When it is not working out for us, it is not a software problem.
It is clear to me that the people behind this project are, unfortunately, out of their depth.

Re:I freeken love this.

[photonic]

Optics guy here too. I don't know a lot about spectroscopy, but I had to assemble a spectrometer for my thesis project. It was a pretty fancy imaging spectrometer (main element was a concave mirror and grating combined in one) and used a LN-cooled CCD as the sensor. This was not cheap stuff (~5000eu for the spectrometer and probably > 20000eu for the camera), but the operating principle is exactly the same as the DVD + webcam. The resolution was limited to around 1 nm due to the input slit, not sure if they could improve things by using a slit in this home-built device. I had to calibrate it from scratch, which was actually pretty easy: I borrowed some spectral lamps from the 1st year lab course and also used a HeNe-laser we had laying around. Choose a few of the big lines (which should all be known to better than 1 nm) and for each write down the pixel position of the line on the CCD. Perform low order (e.g. quadratic) polynomial fit and you are done calibrating. I don't know if there are some cheap spectral lamps that you could use at home, there is at least the yellow lines from the Sodium (?) street lightning. I agree with others that the resolution of these home built devices is probably too low to identify materials, but it is for sure a fun project.

Re:Funding? They're way over!

[mybluevan]

They've got an interesting stretch goal though: "if we get to $100,000 -- a 'stretch goal'. In the spirit of enabling open collaboration we'd like to make it possible for people to make their own Spectral Workbench-based apps". I'm thinking a Spectral App Platform API would be pretty sweet. "Imagine a "Spectral App Store" where wine enthusiasts can develop their own testing suite for wines, gardeners for grow lamps, and coffee connoisseurs for coffee -- each looking for specific wavelengths or patterns *specific to that application*." They're not that far away from it either.

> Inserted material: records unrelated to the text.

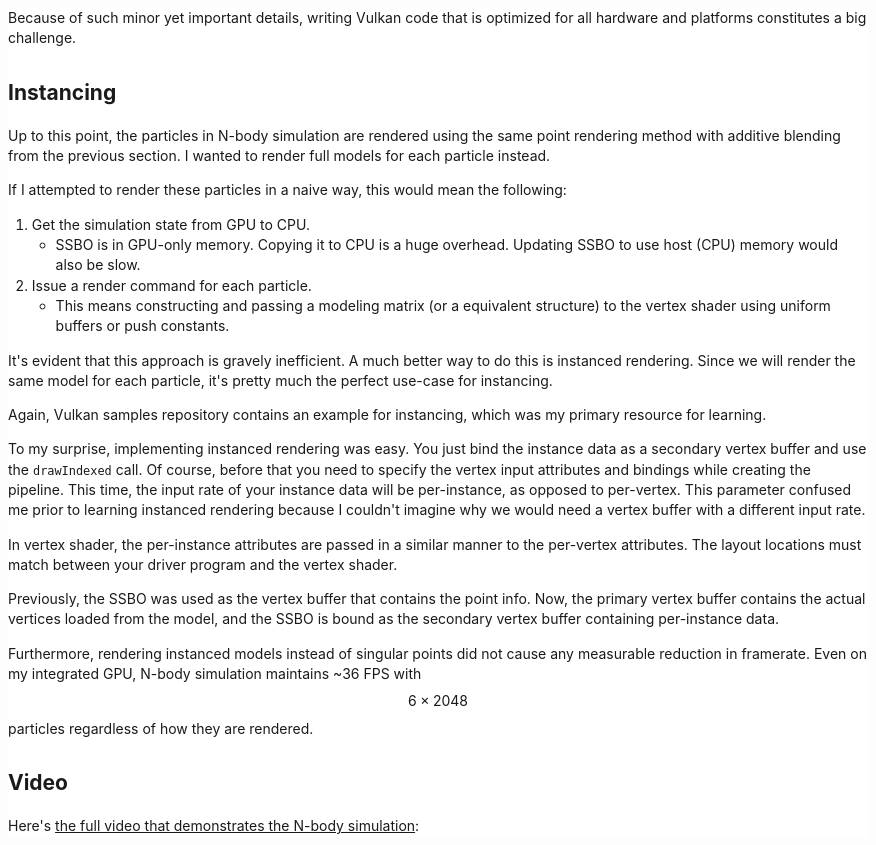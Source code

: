 Because of such minor yet important details, writing Vulkan code that is optimized for all hardware and platforms constitutes a big challenge.


## Instancing

Up to this point, the particles in N-body simulation are rendered using the same point rendering method with additive blending from the previous section.
I wanted to render full models for each particle instead.

If I attempted to render these particles in a naive way, this would mean the following:
1. Get the simulation state from GPU to CPU.
	- SSBO is in GPU-only memory. Copying it to CPU is a huge overhead. Updating SSBO to use host (CPU) memory would also be slow.
2. Issue a render command for each particle.
	- This means constructing and passing a modeling matrix (or a equivalent structure) to the vertex shader using uniform buffers or push constants.

It's evident that this approach is gravely inefficient.
A much better way to do this is instanced rendering.
Since we will render the same model for each particle, it's pretty much the perfect use-case for instancing.

Again, Vulkan samples repository contains an example for instancing, which was my primary resource for learning.

<video muted autoplay controls loop style="width: 100%;">
    <source src="/assets/469/project/nbodyInstanced.webm" type="video/webm">
</video>

To my surprise, implementing instanced rendering was easy.
You just bind the instance data as a secondary vertex buffer and use the `drawIndexed` call.
Of course, before that you need to specify the vertex input attributes and bindings while creating the pipeline.
This time, the input rate of your instance data will be per-instance, as opposed to per-vertex.
This parameter confused me prior to learning instanced rendering because I couldn't imagine why we would need a vertex buffer with a different input rate.

In vertex shader, the per-instance attributes are passed in a similar manner to the per-vertex attributes.
The layout locations must match between your driver program and the vertex shader.

Previously, the SSBO was used as the vertex buffer that contains the point info.
Now, the primary vertex buffer contains the actual vertices loaded from the model, and the SSBO is bound as the secondary vertex buffer containing per-instance data.

Furthermore, rendering instanced models instead of singular points did not cause any measurable reduction in framerate.
Even on my integrated GPU, N-body simulation maintains ~36 FPS with $$6 \times 2048$$ particles regardless of how they are rendered.


## Video

Here's [the full video that demonstrates the N-body simulation](https://youtu.be/q3j_p0sK_wc):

Speaking of crude detection

[dbIII]

As late as the 1990s I used a portable optical spectroscope with a battery to strike an arc and a book full of photos showing where the lines should be for specific elements for alloy identification. I only used it a couple of times and didn't get the hang of it, but apparently some people got useful results from it to the point of estimating percentages of elements instead of just seeing if they were present.